Poste queste premesse, il primo numero di Phasma si concentra su alcuni aspetti di caratterizzazione e di trama tralasciandone altri. Le scelte sono indicative dell’approccio adottato dalla Thompson per il personaggio, leggermente atipiche ma molto intriganti. La fuga dal compattatore di rifiuti è ridimensionata a un “non problema”, presentandoci il capitano di nuovo in azione fin dalle prime tavole. Tutto il primo numero è ambientato nel caos che precede la distruzione della Base Starkiller, ambientazione che oltre ad aggiungere una sensazione latente di frenesia e di pericolo incombente consente a Marco Checchetto di cimentarsi in diverse visuali mozzafiato e scene d’azione che sfruttano al massimo la scala titanica della base prima e le distese innevate dell’esterno del pianeta poi.

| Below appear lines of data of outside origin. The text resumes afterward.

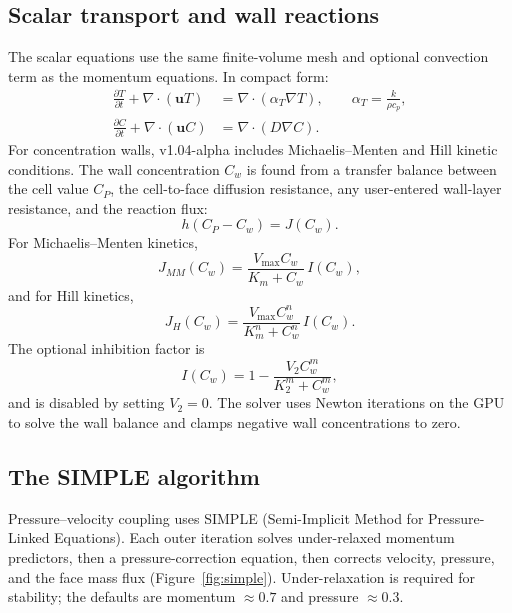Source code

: \documentclass[11pt]{article}
\begin{document}
\subsection{Scalar transport and wall reactions}
The scalar equations use the same finite-volume mesh and optional convection term as
the momentum equations. In compact form:
\begin{align}
\frac{\partial T}{\partial t} + \nabla\cdot(\mathbf{u}T)
  &= \nabla\cdot(\alpha_T\nabla T), \qquad
     \alpha_T = \frac{k}{\rho c_p}, \\
\frac{\partial C}{\partial t} + \nabla\cdot(\mathbf{u}C)
  &= \nabla\cdot(D\nabla C).
\end{align}
For concentration walls, v1.04-alpha includes Michaelis--Menten and Hill kinetic
conditions. The wall concentration \(C_w\) is found from a transfer balance between the
cell value \(C_P\), the cell-to-face diffusion resistance, any user-entered wall-layer
resistance, and the reaction flux:
\begin{equation}
h(C_P - C_w) = J(C_w).
\end{equation}
For Michaelis--Menten kinetics,
\begin{equation}
J_{MM}(C_w)=\frac{V_{\max} C_w}{K_m + C_w}\,I(C_w),
\end{equation}
and for Hill kinetics,
\begin{equation}
J_H(C_w)=\frac{V_{\max} C_w^n}{K_m^n + C_w^n}\,I(C_w).
\end{equation}
The optional inhibition factor is
\begin{equation}
I(C_w)=1-\frac{V_2 C_w^m}{K_2^m + C_w^m},
\end{equation}
and is disabled by setting \(V_2=0\). The solver uses Newton iterations on the GPU to
solve the wall balance and clamps negative wall concentrations to zero.

\subsection{The SIMPLE algorithm}
Pressure--velocity coupling uses SIMPLE (Semi-Implicit Method for Pressure-Linked
Equations). Each outer iteration solves under-relaxed momentum predictors, then a
pressure-correction equation, then corrects velocity, pressure, and the face mass flux
(Figure~\ref{fig:simple}). Under-relaxation is required for stability; the defaults are
momentum \(\approx 0.7\) and pressure \(\approx 0.3\).
\end{document}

Poche pennellate che proiettano tuttavia un ritratto intrigante del personaggio, proiettato a proteggere e a “difendersi” da ogni possibile minaccia al suo status quo, anche mentre esplode letteralmente l’apocalisse attorno a lei (non è un caso che il suo tratto più distintivo sia un’armatura impenetrabile, supponiamo). Per ora, il Tenente Rivas, bersaglio della caccia all’uomo, riesce a dileguarsi dalla Base Starkiller e Phasma assieme a lei. L’inseguimento è probabilmente destinato ad accompagnarci per il resto della miniserie e il suo esito appare - salvo sorprese - abbastanza segnato.
Abbiamo già fatto parola dell’efficacia delle illustrazioni di Marco Checchetto nelle visuali d’insieme della Base Starkiller: l’ottima prova grafica si conferma anche nelle scene d’azione, dove il taglio cinematografico e i continui “cambi di inquadratura” da cacciatore a preda trasmettono con energia la frenesia dell’inseguimento.
Emerge una leggera perplessità sull’uso dei colori di Andres Mossa, vivaci e a toni chiari in numerose scene, quando forse qualche tonalità cupa in più avrebbe contribuito a rendere le atmosfere oscure degli interni e gelide degli esterni della Base Starkiller, ma si tratta di un dettaglio di poco conto e puramente ascrivibile ai gusti personali.
Verdetto finale: è chiaro che ci troviamo di fronte a un’avventura godibile ed intrigante, non fosse altro perché vissuta esclusivamente attraverso gli occhi di un villain, esperienza rara nell’universo starwarsiano. È lecito abbassare le aspettative in termini di incisività sull’economia globale del personaggio: difficilmente vedremo rivelazioni sconvolgenti o drastici cambiamenti nello status quo di Phasma, ma accompagnarla e studiare quei barlumi di peculiarità (è presto per usare il termine “umanità”!) che traspaiono dalla situazione anomala in cui la distruzione della Base Starkiller la pone promette di essere un’esperienza di lettura piacevole e intrigante.